This Lent, Think of Primus

The Episcopal Diocese of New Hampshire, which has earned a reputation for relative enlightenment, decided that each day in Lent this year, beginning Feb. 14th, Ash Wednesday, they would offer a short reading to promote reflection on a person in the African American community who has shaped New Hampshire’s history. Their hope is that those reflections will help the congregation to use Lent as a time to broaden their knowledge, to say prayers in a way that assists in repentence and fosters appreciation of the contributions of those named.

The Black Heritage Trail of New Hampshire invited us to write about Primus.
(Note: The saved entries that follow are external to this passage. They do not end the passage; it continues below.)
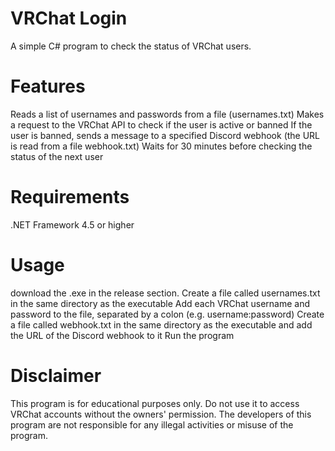 # VRChat Login
A simple C# program to check the status of VRChat users.
#

# Features
Reads a list of usernames and passwords from a file (usernames.txt)
Makes a request to the VRChat API to check if the user is active or banned
If the user is banned, sends a message to a specified Discord webhook (the URL is read from a file webhook.txt)
Waits for 30 minutes before checking the status of the next user
#

# Requirements
.NET Framework 4.5 or higher
#

# Usage
download the .exe in the release section.
Create a file called usernames.txt in the same directory as the executable
Add each VRChat username and password to the file, separated by a colon (e.g. username:password)
Create a file called webhook.txt in the same directory as the executable and add the URL of the Discord webhook to it
Run the program
#

# Disclaimer
This program is for educational purposes only. Do not use it to access VRChat accounts without the owners' permission. The developers of this program are not responsible for any illegal activities or misuse of the program.
#
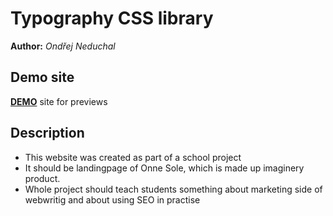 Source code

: # Typography CSS library
**Author:** *Ondřej Neduchal*
## Demo site
**[DEMO](https://pslib-cz.github.io/2020l4web-campaign-OndrejNeduchal/)** site for previews
## Description
* This website was created as part of a school project
* It should be landingpage of Onne Sole, which is made up imaginery product.
* Whole project should teach students something about marketing side of webwritig and about using SEO in practise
Being deeply in his debt, we were honored to oblige with the following item, scheduled for the 9th day of Lent, February 22nd:

According to the laws and customs of his place and time, Primus was, in a very literal sense, a man of no account. As a black African in 18th century New England, he could be, and he was, considered to be mere property in the eyes of the law.

Thousands of others who suffered that intolerable condition lived and died in utter obscurity. Not Primus.

For thirty years or more he was made to pull the lever of a wooden common press, forcing blank paper to accept black-inked type, in the process printers call making an impression. That work made an impression on him; it bent his back so, he could not stand upright.

But, though he was dealt a life of drudgery, and though he died centuries ago, still, something of Primus lives on today. The world did its best to crush him, but he left his impression on the world.

Primus first appears in 1730, his purchase noted in the account book of Hugh Hall. Before, and for two decades after, his life is a mystery. When Hall’s daughter Lydia married the printer Daniel Fowle, Primus was, apparently, Lydia’s dowry.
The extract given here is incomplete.